Wikipedia visits proved to be an accurate indicator of outbreaks in eight of the 14 disease-location pairings, BuzzFeed reports (Phillips, BuzzFeed, 11/13). In addition, researchers found that the model could use data from an outbreak in one country to predict the same disease’s spread elsewhere.

Specifically, researchers were able to correctly predict:

  • Influenza’s spread at least 28 days in advance in the U.S., Thailand, Poland and Japan;
  • Dengue’s spread at least 28 days in advance in Thailand and Brazil (“To Your Health,” Washington Post, 11/13); and
  • Tuberculosis cases in Thailand (BBC News, 11/13).

Government data generally lagged one to two weeks behind diseases’ spread and about four weeks behind Wikipedia search trends, according to the Washington Post‘s “To Your Health.”

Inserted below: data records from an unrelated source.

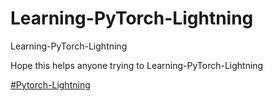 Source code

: # Learning-PyTorch-Lightning
Learning-PyTorch-Lightning

Hope this helps anyone trying to Learning-PyTorch-Lightning

[#Pytorch-Lightning](https://github.com/PyTorchLightning/pytorch-lightning)
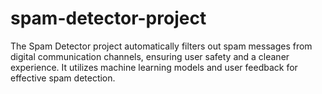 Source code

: # spam-detector-project
 The Spam Detector project automatically filters out spam messages from digital communication channels, ensuring user safety and a cleaner experience. It utilizes machine learning models and user feedback for effective spam detection.

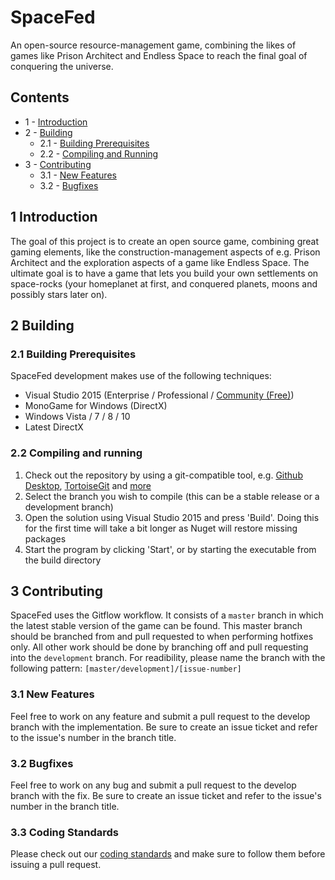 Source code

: # SpaceFed

An open-source resource-management game, combining the likes of games like Prison Architect and Endless Space to reach the final goal of conquering the universe.

## Contents
- 1 - [Introduction](#1-introduction)
- 2 - [Building](#2-building)
	- 2.1 - [Building Prerequisites](#21-building-prerequisites)
	- 2.2 - [Compiling and Running](#22-compiling-and-running)
- 3 - [Contributing](#3-contributing)
  - 3.1 - [New Features](#31-new-features)
  - 3.2 - [Bugfixes](#32-bugfixes)

## 1 Introduction
The goal of this project is to create an open source game, combining great gaming elements, like the construction-management aspects of e.g. Prison Architect and the exploration aspects of a game like Endless Space. 
The ultimate goal is to have a game that lets you build your own settlements on space-rocks (your homeplanet at first, and conquered planets, moons and possibly stars later on).

## 2 Building

### 2.1 Building Prerequisites
SpaceFed development makes use of the following techniques:

* Visual Studio 2015 (Enterprise / Professional / [Community (Free)](https://www.visualstudio.com/products/visual-studio-community-vs))
* MonoGame for Windows (DirectX)
* Windows Vista / 7 / 8 / 10
* Latest DirectX

### 2.2 Compiling and running

1. Check out the repository by using a git-compatible tool, e.g. [Github Desktop](https://desktop.github.com), [TortoiseGit](https://tortoisegit.org/download/) and [more](https://help.github.com/articles/which-remote-url-should-i-use)
2. Select the branch you wish to compile (this can be a stable release or a development branch)
3. Open the solution using Visual Studio 2015 and press 'Build'. Doing this for the first time will take a bit longer as Nuget will restore missing packages
4. Start the program by clicking 'Start', or by starting the executable from the build directory

## 3 Contributing
SpaceFed uses the Gitflow workflow. It consists of a `master` branch in which the latest stable version of the game can be found. This master branch should be branched from and pull requested to when performing hotfixes only. 
All other work should be done by branching off and pull requesting into the `development` branch.  For readibility, please name the branch with the following pattern: `[master/development]/[issue-number]`

### 3.1 New Features
Feel free to work on any feature and submit a pull request to the develop branch with the implementation. Be sure to create an issue ticket and refer to the issue's number in the branch title.

### 3.2 Bugfixes
Feel free to work on any bug and submit a pull request to the develop branch with the fix. Be sure to create an issue ticket and refer to the issue's number in the branch title.

### 3.3 Coding Standards
Please check out our [coding standards](https://github.com/adimeus/SpaceFed/blob/master/STANDARDS.md) and make sure to follow them before issuing a pull request.

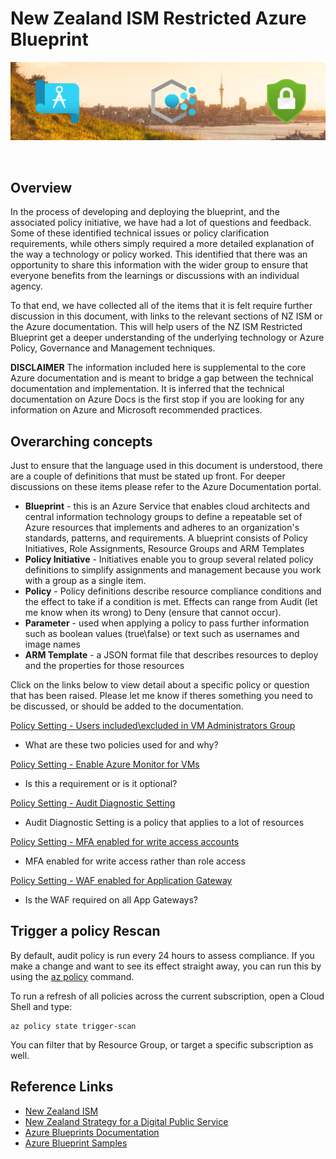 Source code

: # New Zealand ISM Restricted Azure Blueprint
![banner]

<br/>

## Overview

In the process of developing and deploying the blueprint, and the associated policy initiative, we have had a lot of questions and feedback.  Some of these identified technical issues or policy clarification requirements, while others simply required a more detailed explanation of the way a technology or policy worked.  This identified that there was an opportunity to share this information with the wider group to ensure that everyone benefits from the learnings or discussions with an individual agency.

To that end, we have collected all of the items that it is felt require further discussion in this document, with links to the relevant sections of NZ ISM or the Azure documentation.  This will help users of the NZ ISM Restricted Blueprint get a deeper understanding of the underlying technology or Azure Policy, Governance and Management techniques.

**DISCLAIMER** 
The information included here is supplemental to the core Azure documentation and is meant to bridge a gap between the technical documentation and implementation.  It is inferred that the technical documentation on Azure Docs is the first stop if you are looking for any information on Azure and Microsoft recommended practices.

## Overarching concepts

Just to ensure that the language used in this document is understood, there are a couple of definitions that must be stated up front.  For deeper discussions on these items please refer to the Azure Documentation portal.

* **Blueprint** - this is an Azure Service that enables cloud architects and central information technology groups to define a repeatable set of Azure resources that implements and adheres to an organization's standards, patterns, and requirements.  A blueprint consists of Policy Initiatives, Role Assignments, Resource Groups and ARM Templates
* **Policy Initiative** - Initiatives enable you to group several related policy definitions to simplify assignments and management because you work with a group as a single item.
* **Policy** - Policy definitions describe resource compliance conditions and the effect to take if a condition is met.  Effects can range from Audit (let me know when its wrong) to Deny (ensure that cannot occur).
* **Parameter** - used when applying a policy to pass further information such as boolean values (true\false) or text such as usernames and image names
* **ARM Template** - a JSON format file that describes resources to deploy and the properties for those resources

Click on the links below to view detail about a specific policy or question that has been raised.  Please let me know if theres something you need to be discussed, or should be added to the documentation.

[Policy Setting - Users included\excluded in VM Administrators Group][policyvmadmins]
* What are these two policies used for and why?

[Policy Setting - Enable Azure Monitor for VMs][policyenableam]
* Is this a requirement or is it optional?

[Policy Setting - Audit Diagnostic Setting][policyauditdiag]
* Audit Diagnostic Setting is a policy that applies to a lot of resources

[Policy Setting - MFA enabled for write access accounts][policymfawrite]
* MFA enabled for write access rather than role access

[Policy Setting - WAF enabled for Application Gateway][policywafenabled]
* Is the WAF required on all App Gateways?

## Trigger a policy Rescan
By default, audit policy is run every 24 hours to assess compliance.  If you make a change and want to see its effect straight away, you can run this by using the [az policy][AZTriggerScan] command.  

To run a refresh of all policies across the current subscription, open a Cloud Shell and type:

    az policy state trigger-scan

You can filter that by Resource Group, or target a specific subscription as well.

## Reference Links
* [New Zealand ISM][NZISM]
* [New Zealand Strategy for a Digital Public Service][NZGovDigital]
* [Azure Blueprints Documentation][AzureBP]
* [Azure Blueprint Samples][AzureBPSamples]

<!-- Local -->
[Banner]: images/banner.png
[policyvmadmins]: https://github.com/BevanSin/nzismdocs/blob/master/policyvmadmins.md
[policyenableam]: https://github.com/BevanSin/nzismdocs/blob/master/policyenableam.md
[policyauditdiag]: https://github.com/BevanSin/nzismdocs/blob/master/policyauditdiag.md
[policymfawrite]: https://github.com/BevanSin/nzismdocs/blob/master/policymfawrite.md
[policywafenabled]: https://github.com/BevanSin/nzismdocs/blob/master/policywafenabled.md

<!-- External -->
[NZISM]: https://www.nzism.gcsb.govt.nz/ism-document
[AzureBP]: https://docs.microsoft.com/en-us/azure/governance/blueprints/overview
[AzureBPSamples]: https://docs.microsoft.com/en-us/azure/governance/blueprints/samples/
[NZGovDigital]: https://www.digital.govt.nz/digital-government/strategy/strategy-summary/strategy-for-a-digital-public-service/
[CID1829]: https://www.nzism.gcsb.govt.nz/ism-document#1829
[AzureArc]: https://docs.microsoft.com/en-us/azure/azure-arc/
[AZTriggerScan]: https://docs.microsoft.com/en-us/cli/azure/policy/state?view=azure-cli-latest#az_policy_state_trigger_scan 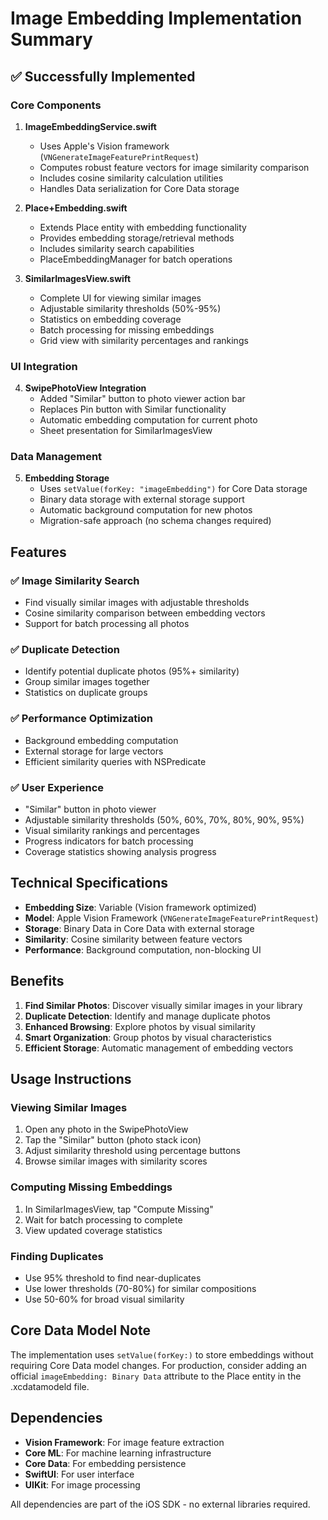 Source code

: # Image Embedding Implementation Summary

## ✅ Successfully Implemented

### Core Components

1. **ImageEmbeddingService.swift**
   - Uses Apple's Vision framework (`VNGenerateImageFeaturePrintRequest`)
   - Computes robust feature vectors for image similarity comparison
   - Includes cosine similarity calculation utilities
   - Handles Data serialization for Core Data storage

2. **Place+Embedding.swift**
   - Extends Place entity with embedding functionality
   - Provides embedding storage/retrieval methods
   - Includes similarity search capabilities
   - PlaceEmbeddingManager for batch operations

3. **SimilarImagesView.swift**
   - Complete UI for viewing similar images
   - Adjustable similarity thresholds (50%-95%)
   - Statistics on embedding coverage
   - Batch processing for missing embeddings
   - Grid view with similarity percentages and rankings

### UI Integration

4. **SwipePhotoView Integration**
   - Added "Similar" button to photo viewer action bar
   - Replaces Pin button with Similar functionality
   - Automatic embedding computation for current photo
   - Sheet presentation for SimilarImagesView

### Data Management

5. **Embedding Storage**
   - Uses `setValue(forKey: "imageEmbedding")` for Core Data storage
   - Binary data storage with external storage support
   - Automatic background computation for new photos
   - Migration-safe approach (no schema changes required)

## Features

### ✅ Image Similarity Search
- Find visually similar images with adjustable thresholds
- Cosine similarity comparison between embedding vectors
- Support for batch processing all photos

### ✅ Duplicate Detection
- Identify potential duplicate photos (95%+ similarity)
- Group similar images together
- Statistics on duplicate groups

### ✅ Performance Optimization
- Background embedding computation
- External storage for large vectors
- Efficient similarity queries with NSPredicate

### ✅ User Experience
- "Similar" button in photo viewer
- Adjustable similarity thresholds (50%, 60%, 70%, 80%, 90%, 95%)
- Visual similarity rankings and percentages
- Progress indicators for batch processing
- Coverage statistics showing analysis progress

## Technical Specifications

- **Embedding Size**: Variable (Vision framework optimized)
- **Model**: Apple Vision Framework (`VNGenerateImageFeaturePrintRequest`)
- **Storage**: Binary Data in Core Data with external storage
- **Similarity**: Cosine similarity between feature vectors
- **Performance**: Background computation, non-blocking UI

## Benefits

1. **Find Similar Photos**: Discover visually similar images in your library
2. **Duplicate Detection**: Identify and manage duplicate photos
3. **Enhanced Browsing**: Explore photos by visual similarity
4. **Smart Organization**: Group photos by visual characteristics
5. **Efficient Storage**: Automatic management of embedding vectors

## Usage Instructions

### Viewing Similar Images
1. Open any photo in the SwipePhotoView
2. Tap the "Similar" button (photo stack icon)
3. Adjust similarity threshold using percentage buttons
4. Browse similar images with similarity scores

### Computing Missing Embeddings
1. In SimilarImagesView, tap "Compute Missing"
2. Wait for batch processing to complete
3. View updated coverage statistics

### Finding Duplicates
- Use 95% threshold to find near-duplicates
- Use lower thresholds (70-80%) for similar compositions
- Use 50-60% for broad visual similarity

## Core Data Model Note

The implementation uses `setValue(forKey:)` to store embeddings without requiring Core Data model changes. For production, consider adding an official `imageEmbedding: Binary Data` attribute to the Place entity in the .xcdatamodeld file.

## Dependencies

- **Vision Framework**: For image feature extraction
- **Core ML**: For machine learning infrastructure
- **Core Data**: For embedding persistence
- **SwiftUI**: For user interface
- **UIKit**: For image processing

All dependencies are part of the iOS SDK - no external libraries required. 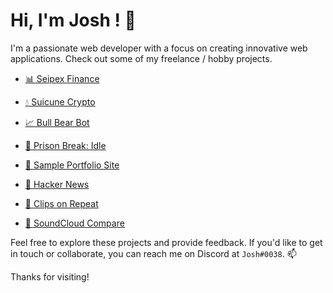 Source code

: # Hi, I'm Josh ! 👋

I'm a passionate web developer with a focus on creating innovative web applications. Check out some of my freelance / hobby projects.

- [📊 Seipex Finance](https://www.seipex.fi/)
- [💧 Suicune Crypto](https://suicune.dog/)
- [📈 Bull Bear Bot](https://bear-bull-bot.vercel.app/)

- [🚨 Prison Break: Idle](https://prison-break-idle-josht64.vercel.app/)

- [📝 Sample Portfolio Site](https://portfolio-site-josht64.vercel.app/)
- [📰 Hacker News](https://hacker-news-project-sigma.vercel.app/)
  
- [👾 Clips on Repeat](https://clips-on-repeat.vercel.app/)
- [🎵 SoundCloud Compare](https://sound-cloud-compare-git-main-josht64.vercel.app/)


Feel free to explore these projects and provide feedback. If you'd like to get in touch or collaborate, you can reach me on Discord at `Josh#0038`. 📫

Thanks for visiting!
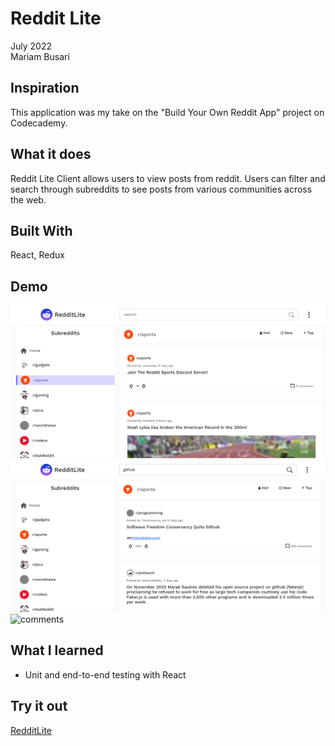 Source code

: # Reddit Lite
July 2022
<br>
Mariam Busari

## Inspiration
This application was my take on the "Build Your Own Reddit App" project on Codecademy.

## What it does
Reddit Lite Client allows users to view posts from reddit. Users can filter and search through subreddits to see posts from various communities across the web.

## Built With
React, Redux

## Demo
![subreddit page](/src/assets/screenshots/sport-subreddit.png)
![search results](/src/assets/screenshots/search.png)
![comments](/src/assets/screenshots/comments)
## What I learned
- Unit and end-to-end testing with React
## Try it out
[RedditLite](https://reddit-lite-2eb4be.netlify.app/)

Sara Del Valle, a project leader at Los Alamos who worked on the study, said the model was successful to the fact that people likely read about diseases online before visiting a doctor (“To Your Health,” Washington Post, 11/13).

Wikipedia Views Didn’t Indicate All Outbreaks

However, while the model was a successful predictor in some areas, the researchers found it did not forecast the spread of:

  • Cholera in Haiti;
  • Ebola in Uganda and the Democratic Republic of Congo; and
  • HIV/AIDS in China and Japan.

The researchers attributed this to:

  • Limitations of Wikipedia data;
  • Diseases changing too slowly;
  • Low incidence of the disease in the location studied; and
  • Poor Internet connectivity (Buzzfeed, 11/13).

Additionally, the researchers noted that the study could be limited because certain languages are spoken in multiple countries (“To Your Health,” Washington Post, 11/13).